Me paralicé y me tomó unos minutos continuar sin mirar el resto de cámaras. Lograr reponerme luego de ver a uno de mis hermanos en esas mazmorras fue insoportable, y aún hoy sigo tratando de entender lo que vi. Caminé de nuevo, tambaleándome, mareado por la falta de aire (el humo de las llamas azules me ahogaba). Pasé por dos cámaras más antes de querer regresar, en una vi una comparsa de bufones cantando en coro, saltando alrededor de una mujer esquelética, arrodillada, con grilletes en los tobillos y un plato con agua a sus pies. Parecía llorar. Los bufones cantaban y le tiraban comida podrida y tripas de rata, que le pateaban de las manos cuando la mujer, famélica, se las acercaba a la boca. Busqué la siguiente cámara y no vi nada salvo un hombre enterrado en el suelo, con medio torso expuesto y una mujer con una aguja hirviendo punzándole ligeramente los ojos. El espectro cantaba con la ternura de una mamá compasiva, y el hombre no gritaba. Me sorprendió no oír quejidos, todos aceptaban su tortura con resignación.
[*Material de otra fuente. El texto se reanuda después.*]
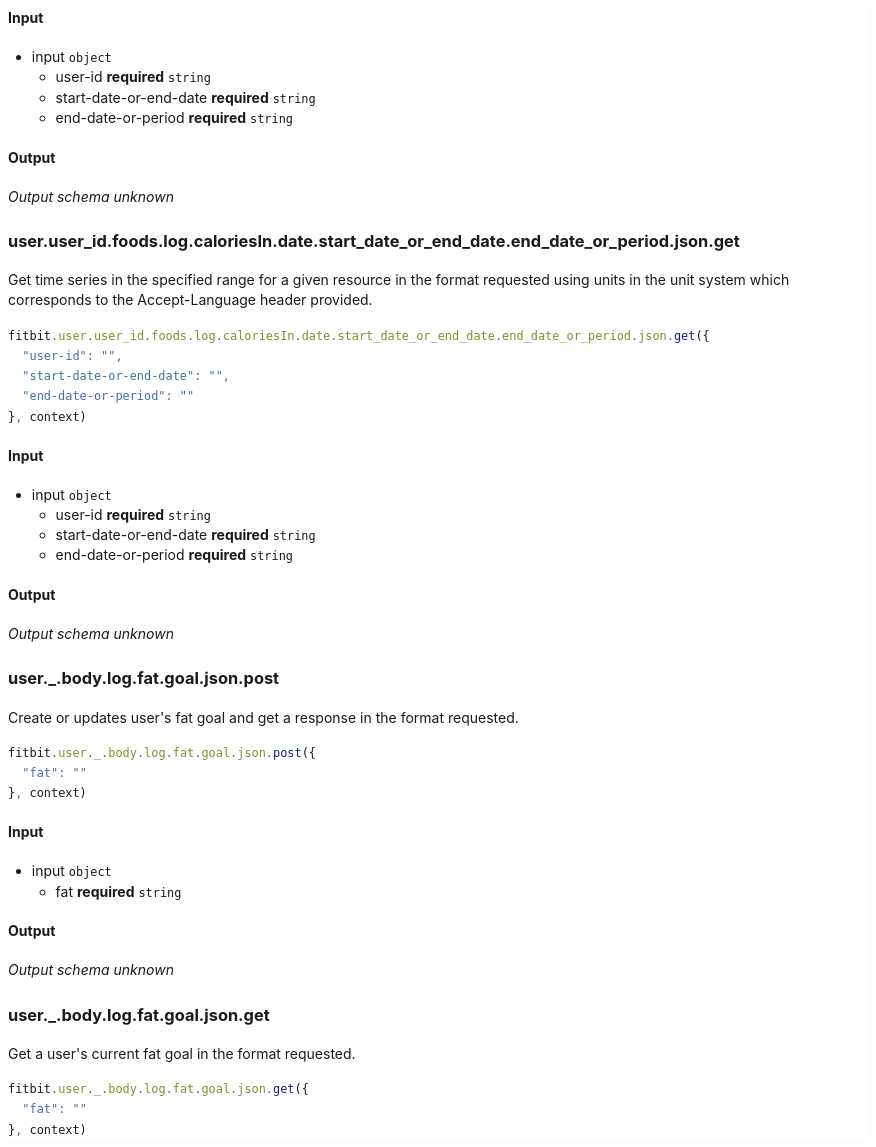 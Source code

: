 #### Input
* input `object`
  * user-id **required** `string`
  * start-date-or-end-date **required** `string`
  * end-date-or-period **required** `string`

#### Output
*Output schema unknown*

### user.user_id.foods.log.caloriesIn.date.start_date_or_end_date.end_date_or_period.json.get
Get time series in the specified range for a given resource in the format requested using units in the unit system which corresponds to the Accept-Language header provided.


```js
fitbit.user.user_id.foods.log.caloriesIn.date.start_date_or_end_date.end_date_or_period.json.get({
  "user-id": "",
  "start-date-or-end-date": "",
  "end-date-or-period": ""
}, context)
```

#### Input
* input `object`
  * user-id **required** `string`
  * start-date-or-end-date **required** `string`
  * end-date-or-period **required** `string`

#### Output
*Output schema unknown*

### user._.body.log.fat.goal.json.post
Create or updates user's fat goal and get a response in the format requested.


```js
fitbit.user._.body.log.fat.goal.json.post({
  "fat": ""
}, context)
```

#### Input
* input `object`
  * fat **required** `string`

#### Output
*Output schema unknown*

### user._.body.log.fat.goal.json.get
Get a user's current fat goal in the format requested.


```js
fitbit.user._.body.log.fat.goal.json.get({
  "fat": ""
}, context)
```
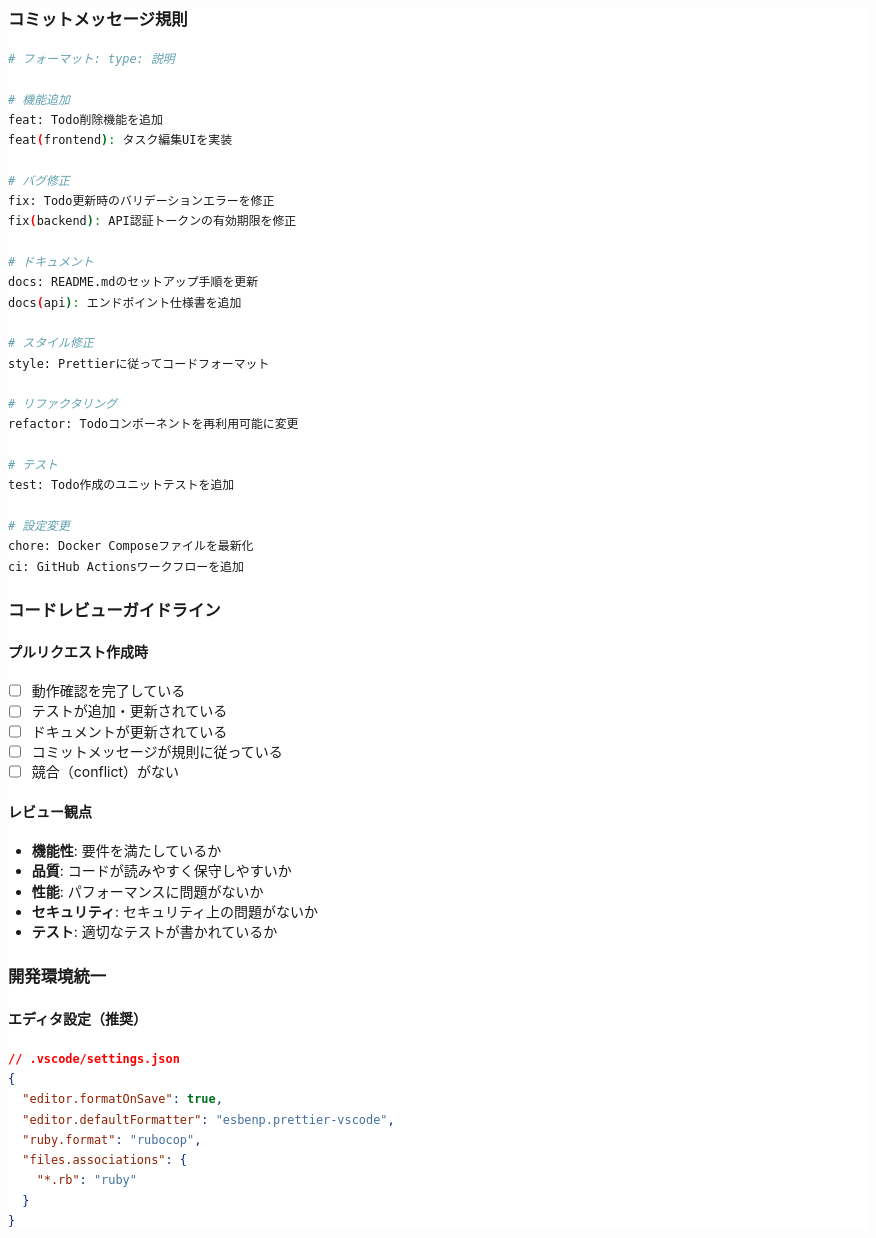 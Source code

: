 ### コミットメッセージ規則
```bash
# フォーマット: type: 説明

# 機能追加
feat: Todo削除機能を追加
feat(frontend): タスク編集UIを実装

# バグ修正  
fix: Todo更新時のバリデーションエラーを修正
fix(backend): API認証トークンの有効期限を修正

# ドキュメント
docs: README.mdのセットアップ手順を更新
docs(api): エンドポイント仕様書を追加

# スタイル修正
style: Prettierに従ってコードフォーマット

# リファクタリング
refactor: Todoコンポーネントを再利用可能に変更

# テスト
test: Todo作成のユニットテストを追加

# 設定変更
chore: Docker Composeファイルを最新化
ci: GitHub Actionsワークフローを追加
```

### コードレビューガイドライン

#### プルリクエスト作成時
- [ ] 動作確認を完了している
- [ ] テストが追加・更新されている  
- [ ] ドキュメントが更新されている
- [ ] コミットメッセージが規則に従っている
- [ ] 競合（conflict）がない

#### レビュー観点
- **機能性**: 要件を満たしているか
- **品質**: コードが読みやすく保守しやすいか
- **性能**: パフォーマンスに問題がないか
- **セキュリティ**: セキュリティ上の問題がないか
- **テスト**: 適切なテストが書かれているか

### 開発環境統一

#### エディタ設定（推奨）
```json
// .vscode/settings.json
{
  "editor.formatOnSave": true,
  "editor.defaultFormatter": "esbenp.prettier-vscode",
  "ruby.format": "rubocop",
  "files.associations": {
    "*.rb": "ruby"
  }
}
```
Quise regresar, así que volví a la primera cámara. La misma voz sonaba, ya sin la guitarra, con un llanto ahogado, cantando con un murmullo opacado por el eco que se colaba por los muros, haciendo un silbido turbio que acompañaba el canto. Alcancé a escuchar más versos desahuciados, dirigidos a un hombre encadenado en un rincón, desnudo contra la pared, a punto de caer inconsciente a los pies de una sombra, un espectro, que llegaba hasta el techo de la mazmorra diminuta y que le hacía cortes en la entrepierna, puñaladas ligeras con un ritmo absurdo. Nadie se dio cuenta de mi presencia. Seguí de largo y llegué al punto en el que los tres caminos se encuentran y decidí ir hacia la izquierda antes de pensar en salir. No encontré nada, solo un gran espacio vacío, donde el suelo hierve y la luz es amarillenta, en la que se quema un azufre constante y se oye un graznido macabro y ensordecedor que nunca se detiene.
Y aquí sigo, esperando a que el padre Manuel venga por mí en algún momento y me salve, como salvó de sus pecados a todos los desaparecidos del pueblo.